WHAT THE EXERCISE ASKS> Beginning with the line that holds "contain a url" in the data below, give again every line through the one that holds "The emoji-data project", exactly as written.

•••

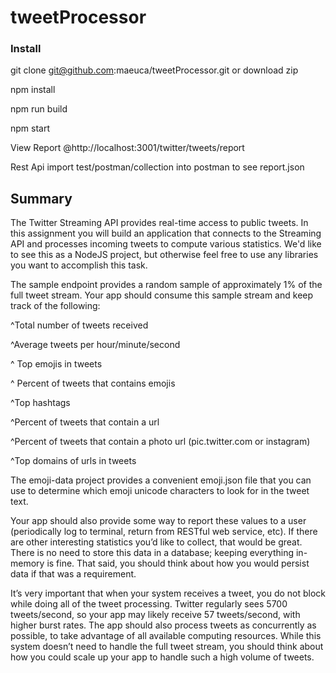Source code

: # tweetProcessor

### Install
git clone git@github.com:maeuca/tweetProcessor.git or download zip
  
npm install

npm run build

npm start

View Report @http://localhost:3001/twitter/tweets/report

Rest Api import test/postman/collection into postman to see report.json


## Summary
The Twitter Streaming API provides real-time access to public tweets. In this assignment you will build an application that connects to the Streaming API and processes incoming tweets to compute various statistics. We'd like to see this as a NodeJS project, but otherwise feel free to use any libraries you want to accomplish this task.


The sample endpoint provides a random sample of approximately 1% of the full tweet stream. Your app should consume this sample stream and keep track of the following:

^Total number of tweets received

^Average tweets per hour/minute/second

^ Top emojis in tweets

^ Percent of tweets that contains emojis

^Top hashtags

^Percent of tweets that contain a url

^Percent of tweets that contain a photo url (pic.twitter.com or instagram)

^Top domains of urls in tweets


The emoji-data project provides a convenient emoji.json file that you can use to determine which emoji unicode characters to look for in the tweet text.


Your app should also provide some way to report these values to a user (periodically log to terminal, return from RESTful web service, etc). If there are other interesting statistics you’d like to collect, that would be great. There is no need to store this data in a database; keeping everything in-memory is fine. That said, you should think about how you would persist data if that was a requirement.


It’s very important that when your system receives a tweet, you do not block while doing all of the tweet processing. Twitter regularly sees 5700 tweets/second, so your app may likely receive 57 tweets/second, with higher burst rates. The app should also process tweets as concurrently as possible, to take advantage of all available computing resources. While this system doesn’t need to handle the full tweet stream, you should think about how you could scale up your app to handle such a high volume of tweets.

•••

EXERCISE ANSWER>
^Percent of tweets that contain a url

^Percent of tweets that contain a photo url (pic.twitter.com or instagram)

^Top domains of urls in tweets


The emoji-data project provides a convenient emoji.json file that you can use to determine which emoji unicode characters to look for in the tweet text.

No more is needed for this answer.